The material below must be retyped in full, with every line kept exactly as it is.
┄┄┄┄┄┄┄┄┄┄
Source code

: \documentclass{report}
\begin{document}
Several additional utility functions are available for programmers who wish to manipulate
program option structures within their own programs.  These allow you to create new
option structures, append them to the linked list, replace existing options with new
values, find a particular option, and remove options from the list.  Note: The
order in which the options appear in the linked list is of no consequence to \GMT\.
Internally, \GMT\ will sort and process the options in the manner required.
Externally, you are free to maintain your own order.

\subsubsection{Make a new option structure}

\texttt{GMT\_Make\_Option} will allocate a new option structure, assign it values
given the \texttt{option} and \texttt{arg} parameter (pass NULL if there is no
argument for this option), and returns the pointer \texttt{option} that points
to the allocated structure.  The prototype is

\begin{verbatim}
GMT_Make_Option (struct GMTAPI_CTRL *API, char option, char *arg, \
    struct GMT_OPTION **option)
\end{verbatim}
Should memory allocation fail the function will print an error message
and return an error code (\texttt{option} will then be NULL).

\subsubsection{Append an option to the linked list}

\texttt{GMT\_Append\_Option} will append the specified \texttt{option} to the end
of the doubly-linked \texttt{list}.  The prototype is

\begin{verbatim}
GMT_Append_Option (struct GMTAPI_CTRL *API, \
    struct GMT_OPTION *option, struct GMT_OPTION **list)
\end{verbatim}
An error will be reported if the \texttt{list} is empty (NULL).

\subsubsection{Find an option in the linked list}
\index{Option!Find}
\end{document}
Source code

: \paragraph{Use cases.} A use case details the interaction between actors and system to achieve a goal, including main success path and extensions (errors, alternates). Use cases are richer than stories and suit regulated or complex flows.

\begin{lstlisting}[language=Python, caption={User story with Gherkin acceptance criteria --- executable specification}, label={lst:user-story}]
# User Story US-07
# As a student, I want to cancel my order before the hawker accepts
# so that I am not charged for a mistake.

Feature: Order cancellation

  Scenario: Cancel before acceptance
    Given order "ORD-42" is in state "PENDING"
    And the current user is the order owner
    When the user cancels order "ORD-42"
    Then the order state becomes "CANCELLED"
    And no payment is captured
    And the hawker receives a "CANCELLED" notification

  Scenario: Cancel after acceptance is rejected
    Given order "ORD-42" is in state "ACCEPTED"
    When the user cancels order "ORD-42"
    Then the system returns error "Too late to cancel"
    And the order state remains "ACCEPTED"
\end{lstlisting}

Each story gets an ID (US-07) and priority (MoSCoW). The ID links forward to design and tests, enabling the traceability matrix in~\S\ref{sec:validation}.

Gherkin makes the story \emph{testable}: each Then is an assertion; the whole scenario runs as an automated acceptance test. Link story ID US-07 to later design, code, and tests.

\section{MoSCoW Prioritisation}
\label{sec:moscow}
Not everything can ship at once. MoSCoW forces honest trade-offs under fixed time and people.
┄┄┄┄┄┄┄┄┄┄
> Finished task
Source code

: \documentclass{report}
\begin{document}
Several additional utility functions are available for programmers who wish to manipulate
program option structures within their own programs.  These allow you to create new
option structures, append them to the linked list, replace existing options with new
values, find a particular option, and remove options from the list.  Note: The
order in which the options appear in the linked list is of no consequence to \GMT\.
Internally, \GMT\ will sort and process the options in the manner required.
Externally, you are free to maintain your own order.

\subsubsection{Make a new option structure}

\texttt{GMT\_Make\_Option} will allocate a new option structure, assign it values
given the \texttt{option} and \texttt{arg} parameter (pass NULL if there is no
argument for this option), and returns the pointer \texttt{option} that points
to the allocated structure.  The prototype is

\begin{verbatim}
GMT_Make_Option (struct GMTAPI_CTRL *API, char option, char *arg, \
    struct GMT_OPTION **option)
\end{verbatim}
Should memory allocation fail the function will print an error message
and return an error code (\texttt{option} will then be NULL).

\subsubsection{Append an option to the linked list}

\texttt{GMT\_Append\_Option} will append the specified \texttt{option} to the end
of the doubly-linked \texttt{list}.  The prototype is

\begin{verbatim}
GMT_Append_Option (struct GMTAPI_CTRL *API, \
    struct GMT_OPTION *option, struct GMT_OPTION **list)
\end{verbatim}
An error will be reported if the \texttt{list} is empty (NULL).

\subsubsection{Find an option in the linked list}
\index{Option!Find}
\end{document}
Source code

: \paragraph{Use cases.} A use case details the interaction between actors and system to achieve a goal, including main success path and extensions (errors, alternates). Use cases are richer than stories and suit regulated or complex flows.

\begin{lstlisting}[language=Python, caption={User story with Gherkin acceptance criteria --- executable specification}, label={lst:user-story}]
# User Story US-07
# As a student, I want to cancel my order before the hawker accepts
# so that I am not charged for a mistake.

Feature: Order cancellation

  Scenario: Cancel before acceptance
    Given order "ORD-42" is in state "PENDING"
    And the current user is the order owner
    When the user cancels order "ORD-42"
    Then the order state becomes "CANCELLED"
    And no payment is captured
    And the hawker receives a "CANCELLED" notification

  Scenario: Cancel after acceptance is rejected
    Given order "ORD-42" is in state "ACCEPTED"
    When the user cancels order "ORD-42"
    Then the system returns error "Too late to cancel"
    And the order state remains "ACCEPTED"
\end{lstlisting}

Each story gets an ID (US-07) and priority (MoSCoW). The ID links forward to design and tests, enabling the traceability matrix in~\S\ref{sec:validation}.

Gherkin makes the story \emph{testable}: each Then is an assertion; the whole scenario runs as an automated acceptance test. Link story ID US-07 to later design, code, and tests.

\section{MoSCoW Prioritisation}
\label{sec:moscow}
Not everything can ship at once. MoSCoW forces honest trade-offs under fixed time and people.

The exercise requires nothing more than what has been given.